What lines in the records include the string "Trench"? Return each one.

========================================================================

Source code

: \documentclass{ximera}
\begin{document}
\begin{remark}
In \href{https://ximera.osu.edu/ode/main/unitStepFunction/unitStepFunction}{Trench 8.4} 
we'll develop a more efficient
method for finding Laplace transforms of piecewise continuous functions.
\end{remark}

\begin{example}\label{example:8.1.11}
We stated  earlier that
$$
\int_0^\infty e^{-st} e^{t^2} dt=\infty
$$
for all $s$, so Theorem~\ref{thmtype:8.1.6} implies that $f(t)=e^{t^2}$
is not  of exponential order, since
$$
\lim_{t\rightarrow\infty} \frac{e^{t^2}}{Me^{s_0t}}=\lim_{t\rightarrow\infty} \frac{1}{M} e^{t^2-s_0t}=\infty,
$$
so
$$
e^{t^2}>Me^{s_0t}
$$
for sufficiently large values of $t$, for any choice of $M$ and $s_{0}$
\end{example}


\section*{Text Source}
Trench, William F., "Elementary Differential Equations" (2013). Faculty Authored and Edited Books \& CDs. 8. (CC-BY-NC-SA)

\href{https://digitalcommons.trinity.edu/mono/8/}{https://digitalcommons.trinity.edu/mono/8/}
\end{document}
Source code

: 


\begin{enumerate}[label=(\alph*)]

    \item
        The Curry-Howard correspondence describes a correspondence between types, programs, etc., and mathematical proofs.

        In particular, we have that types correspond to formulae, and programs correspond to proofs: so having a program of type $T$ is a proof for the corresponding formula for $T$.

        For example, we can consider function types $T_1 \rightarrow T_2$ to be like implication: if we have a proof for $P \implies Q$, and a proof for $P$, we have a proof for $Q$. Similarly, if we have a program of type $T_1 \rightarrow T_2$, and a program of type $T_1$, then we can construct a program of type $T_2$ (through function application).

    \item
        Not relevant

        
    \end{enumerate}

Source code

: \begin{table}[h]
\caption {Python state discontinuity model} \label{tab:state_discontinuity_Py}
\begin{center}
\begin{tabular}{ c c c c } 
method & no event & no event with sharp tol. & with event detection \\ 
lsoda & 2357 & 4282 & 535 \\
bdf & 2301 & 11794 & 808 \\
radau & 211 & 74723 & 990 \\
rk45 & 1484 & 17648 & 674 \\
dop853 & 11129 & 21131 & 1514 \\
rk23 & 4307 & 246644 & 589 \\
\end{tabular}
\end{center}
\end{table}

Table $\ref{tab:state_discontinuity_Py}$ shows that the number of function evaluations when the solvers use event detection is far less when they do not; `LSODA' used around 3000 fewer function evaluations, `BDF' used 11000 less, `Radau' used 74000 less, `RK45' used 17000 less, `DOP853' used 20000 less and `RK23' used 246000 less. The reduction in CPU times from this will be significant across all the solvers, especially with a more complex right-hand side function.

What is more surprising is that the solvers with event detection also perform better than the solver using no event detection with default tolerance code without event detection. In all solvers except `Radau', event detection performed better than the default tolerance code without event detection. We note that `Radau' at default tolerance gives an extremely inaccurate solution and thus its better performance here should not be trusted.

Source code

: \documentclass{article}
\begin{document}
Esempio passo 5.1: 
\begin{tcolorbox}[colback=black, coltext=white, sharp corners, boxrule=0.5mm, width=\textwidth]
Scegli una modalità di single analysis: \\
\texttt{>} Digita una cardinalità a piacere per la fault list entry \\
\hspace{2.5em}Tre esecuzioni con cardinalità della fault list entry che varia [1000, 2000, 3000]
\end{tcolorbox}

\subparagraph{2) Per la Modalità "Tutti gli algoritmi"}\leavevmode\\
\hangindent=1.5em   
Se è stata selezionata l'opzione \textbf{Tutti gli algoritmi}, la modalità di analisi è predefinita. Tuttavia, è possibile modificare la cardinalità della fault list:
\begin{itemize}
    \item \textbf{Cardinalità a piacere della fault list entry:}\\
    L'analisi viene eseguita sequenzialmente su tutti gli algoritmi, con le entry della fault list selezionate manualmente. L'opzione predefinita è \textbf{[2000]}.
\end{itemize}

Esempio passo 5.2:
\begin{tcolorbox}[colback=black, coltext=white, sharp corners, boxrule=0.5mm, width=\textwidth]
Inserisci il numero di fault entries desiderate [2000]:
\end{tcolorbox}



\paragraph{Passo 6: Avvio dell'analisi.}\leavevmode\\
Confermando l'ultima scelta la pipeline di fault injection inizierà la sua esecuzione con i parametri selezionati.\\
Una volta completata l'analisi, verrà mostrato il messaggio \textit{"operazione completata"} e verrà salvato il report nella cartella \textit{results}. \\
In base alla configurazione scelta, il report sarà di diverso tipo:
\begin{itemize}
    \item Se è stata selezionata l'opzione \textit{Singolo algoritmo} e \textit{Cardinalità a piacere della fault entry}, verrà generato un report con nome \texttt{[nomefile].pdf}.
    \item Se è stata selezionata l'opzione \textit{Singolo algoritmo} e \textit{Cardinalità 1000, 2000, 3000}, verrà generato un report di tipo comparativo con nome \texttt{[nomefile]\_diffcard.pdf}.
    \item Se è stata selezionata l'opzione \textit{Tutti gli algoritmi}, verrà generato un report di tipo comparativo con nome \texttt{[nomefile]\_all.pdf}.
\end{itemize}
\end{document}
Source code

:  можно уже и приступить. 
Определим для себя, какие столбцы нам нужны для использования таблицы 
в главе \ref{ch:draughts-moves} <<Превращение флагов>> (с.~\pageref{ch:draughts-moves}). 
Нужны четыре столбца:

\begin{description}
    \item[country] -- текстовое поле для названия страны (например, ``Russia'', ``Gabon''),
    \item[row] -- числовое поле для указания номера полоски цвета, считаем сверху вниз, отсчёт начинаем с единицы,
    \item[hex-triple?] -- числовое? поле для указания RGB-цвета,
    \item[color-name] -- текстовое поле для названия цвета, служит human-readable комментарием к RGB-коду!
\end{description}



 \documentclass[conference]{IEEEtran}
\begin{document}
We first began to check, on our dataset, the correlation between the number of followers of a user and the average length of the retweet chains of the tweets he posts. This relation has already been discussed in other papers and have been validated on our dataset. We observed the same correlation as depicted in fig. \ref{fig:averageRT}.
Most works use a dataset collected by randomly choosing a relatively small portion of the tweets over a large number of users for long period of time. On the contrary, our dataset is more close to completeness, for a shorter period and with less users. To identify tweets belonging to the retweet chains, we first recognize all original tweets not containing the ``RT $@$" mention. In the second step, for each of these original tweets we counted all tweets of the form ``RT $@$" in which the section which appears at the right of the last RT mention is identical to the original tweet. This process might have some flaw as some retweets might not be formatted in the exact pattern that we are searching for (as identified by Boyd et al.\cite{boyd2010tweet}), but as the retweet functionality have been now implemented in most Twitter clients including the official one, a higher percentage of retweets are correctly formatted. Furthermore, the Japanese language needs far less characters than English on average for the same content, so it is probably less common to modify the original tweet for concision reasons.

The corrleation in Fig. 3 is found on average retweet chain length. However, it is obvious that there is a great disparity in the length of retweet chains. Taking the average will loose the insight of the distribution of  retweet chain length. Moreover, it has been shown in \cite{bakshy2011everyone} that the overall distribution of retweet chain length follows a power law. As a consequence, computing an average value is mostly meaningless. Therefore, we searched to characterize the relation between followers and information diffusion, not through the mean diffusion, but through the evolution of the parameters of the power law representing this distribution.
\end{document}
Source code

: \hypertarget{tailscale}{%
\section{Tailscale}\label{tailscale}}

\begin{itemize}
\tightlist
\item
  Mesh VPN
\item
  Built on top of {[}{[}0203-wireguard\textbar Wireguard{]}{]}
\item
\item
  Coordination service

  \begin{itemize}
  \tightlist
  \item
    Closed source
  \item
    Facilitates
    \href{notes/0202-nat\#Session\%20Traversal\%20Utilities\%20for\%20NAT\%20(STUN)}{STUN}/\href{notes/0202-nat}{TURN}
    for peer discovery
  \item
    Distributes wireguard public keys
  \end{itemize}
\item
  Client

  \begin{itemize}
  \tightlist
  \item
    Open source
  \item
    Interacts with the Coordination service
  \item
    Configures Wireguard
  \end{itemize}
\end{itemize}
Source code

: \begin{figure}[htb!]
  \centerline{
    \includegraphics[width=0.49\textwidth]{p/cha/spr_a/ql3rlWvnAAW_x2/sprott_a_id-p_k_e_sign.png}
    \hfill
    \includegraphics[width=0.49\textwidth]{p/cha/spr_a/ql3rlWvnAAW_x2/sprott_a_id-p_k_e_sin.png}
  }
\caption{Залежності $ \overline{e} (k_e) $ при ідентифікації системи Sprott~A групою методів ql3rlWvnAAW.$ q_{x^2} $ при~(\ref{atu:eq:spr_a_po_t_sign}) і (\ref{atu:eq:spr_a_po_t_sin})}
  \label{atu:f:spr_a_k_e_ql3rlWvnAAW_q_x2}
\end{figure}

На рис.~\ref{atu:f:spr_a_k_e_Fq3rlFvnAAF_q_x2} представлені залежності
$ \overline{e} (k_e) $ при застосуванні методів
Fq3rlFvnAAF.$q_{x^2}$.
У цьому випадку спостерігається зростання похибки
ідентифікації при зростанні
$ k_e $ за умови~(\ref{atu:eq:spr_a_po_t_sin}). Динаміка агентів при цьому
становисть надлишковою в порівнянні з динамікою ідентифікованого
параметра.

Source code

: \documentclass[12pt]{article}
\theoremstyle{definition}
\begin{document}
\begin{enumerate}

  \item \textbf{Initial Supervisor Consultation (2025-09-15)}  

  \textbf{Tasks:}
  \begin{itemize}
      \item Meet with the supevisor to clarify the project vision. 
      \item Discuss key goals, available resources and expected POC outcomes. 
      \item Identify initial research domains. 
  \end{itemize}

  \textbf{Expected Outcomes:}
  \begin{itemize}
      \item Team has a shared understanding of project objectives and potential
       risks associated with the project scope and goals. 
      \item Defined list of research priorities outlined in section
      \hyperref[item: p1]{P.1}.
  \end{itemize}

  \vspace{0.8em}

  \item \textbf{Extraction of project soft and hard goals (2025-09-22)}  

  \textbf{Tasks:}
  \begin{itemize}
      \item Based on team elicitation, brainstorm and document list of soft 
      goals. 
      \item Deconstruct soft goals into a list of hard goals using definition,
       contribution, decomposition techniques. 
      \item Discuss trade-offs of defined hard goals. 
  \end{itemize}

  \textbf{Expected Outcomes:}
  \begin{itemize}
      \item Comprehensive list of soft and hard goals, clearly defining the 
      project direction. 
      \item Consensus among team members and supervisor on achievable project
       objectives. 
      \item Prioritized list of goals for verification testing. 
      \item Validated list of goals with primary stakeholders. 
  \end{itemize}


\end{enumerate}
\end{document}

========================================================================

### Response to the task
In \href{https://ximera.osu.edu/ode/main/unitStepFunction/unitStepFunction}{Trench 8.4} 
Trench, William F., "Elementary Differential Equations" (2013). Faculty Authored and Edited Books \& CDs. 8. (CC-BY-NC-SA)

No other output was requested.